* **What you should do**
Exactly the lines from the one with "Find out the" through the final line of the listing below should appear in the answer, and no others.

* **Available data**

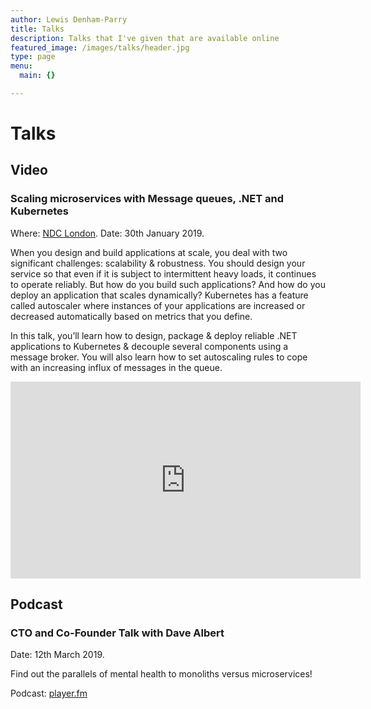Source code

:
 ```yaml
---
author: Lewis Denham-Parry
title: Talks
description: Talks that I've given that are available online
featured_image: /images/talks/header.jpg
type: page
menu:
  main: {}

---
```


# Talks

## Video

### Scaling microservices with Message queues, .NET and Kubernetes

Where: [NDC London](https://ndc-london.com).
Date:  30th January 2019.

When you design and build applications at scale, you deal with two significant challenges: scalability & robustness. You should design your service so that even if it is subject to intermittent heavy loads, it continues to operate reliably. But how do you build such applications? And how do you deploy an application that scales dynamically? Kubernetes has a feature called autoscaler where instances of your applications are increased or decreased automatically based on metrics that you define.

In this talk, you’ll learn how to design, package & deploy reliable .NET applications to Kubernetes & decouple several components using a message broker. You will also learn how to set autoscaling rules to cope with an increasing influx of messages in the queue.

<iframe width="560" height="315" src="https://www.youtube.com/embed/_ySc3_TT_tc" frameborder="0" allow="accelerometer; autoplay; encrypted-media; gyroscope; picture-in-picture" allowfullscreen></iframe>

## Podcast

### CTO and Co-Founder Talk with Dave Albert

Date: 12th March 2019.

Find out the parallels of mental health to monoliths versus microservices!

Podcast: [player.fm](https://player.fm/series/cto-and-co-founder-talk-with-dave-albert/guest-lewis-denham-parry)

* **Solution to the problem**
Find out the parallels of mental health to monoliths versus microservices!

Podcast: [player.fm](https://player.fm/series/cto-and-co-founder-talk-with-dave-albert/guest-lewis-denham-parry)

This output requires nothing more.